**Activity**
Report every line of the entries that contains the word "String".

Dataset entries:
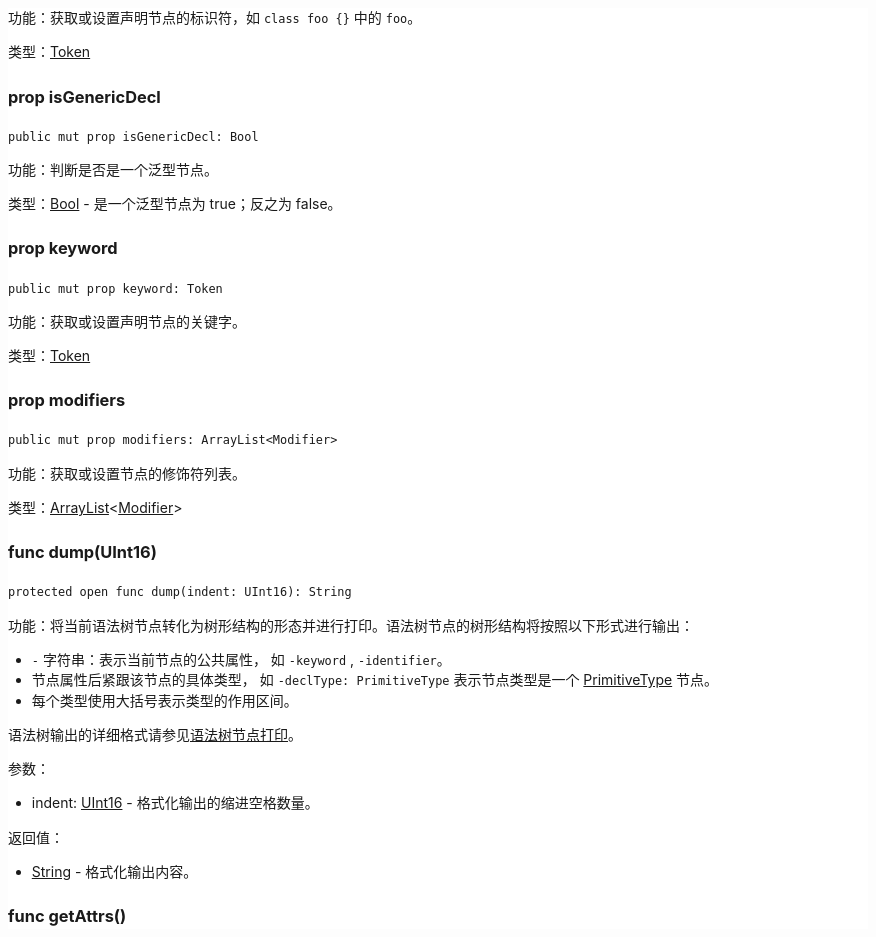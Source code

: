 功能：获取或设置声明节点的标识符，如 `class foo {}` 中的 `foo`。

类型：[Token](ast_package_structs.md#struct-token)

### prop isGenericDecl

```cangjie
public mut prop isGenericDecl: Bool
```

功能：判断是否是一个泛型节点。

类型：[Bool](../../core/core_package_api/core_package_intrinsics.md#bool) - 是一个泛型节点为 true；反之为 false。

### prop keyword

```cangjie
public mut prop keyword: Token
```

功能：获取或设置声明节点的关键字。

类型：[Token](ast_package_structs.md#struct-token)

### prop modifiers

```cangjie
public mut prop modifiers: ArrayList<Modifier>
```

功能：获取或设置节点的修饰符列表。

类型：[ArrayList](../../collection/collection_package_api/collection_package_class.md#class-arraylistt)\<[Modifier](ast_package_classes.md#class-modifier)>

### func dump(UInt16)

```cangjie
protected open func dump(indent: UInt16): String
```

功能：将当前语法树节点转化为树形结构的形态并进行打印。语法树节点的树形结构将按照以下形式进行输出：

- `-` 字符串：表示当前节点的公共属性， 如 `-keyword` , `-identifier`。
- 节点属性后紧跟该节点的具体类型， 如 `-declType: PrimitiveType` 表示节点类型是一个 [PrimitiveType](ast_package_classes.md#class-primitivetype) 节点。
- 每个类型使用大括号表示类型的作用区间。

语法树输出的详细格式请参见[语法树节点打印](../ast_samples/dump.md)。

参数：

- indent: [UInt16](../../core/core_package_api/core_package_intrinsics.md#uint16) - 格式化输出的缩进空格数量。

返回值：

- [String](../../core/core_package_api/core_package_structs.md#struct-string) - 格式化输出内容。

### func getAttrs()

**Answer to the problem**
protected open func dump(indent: UInt16): String
- [String](../../core/core_package_api/core_package_structs.md#struct-string) - 格式化输出内容。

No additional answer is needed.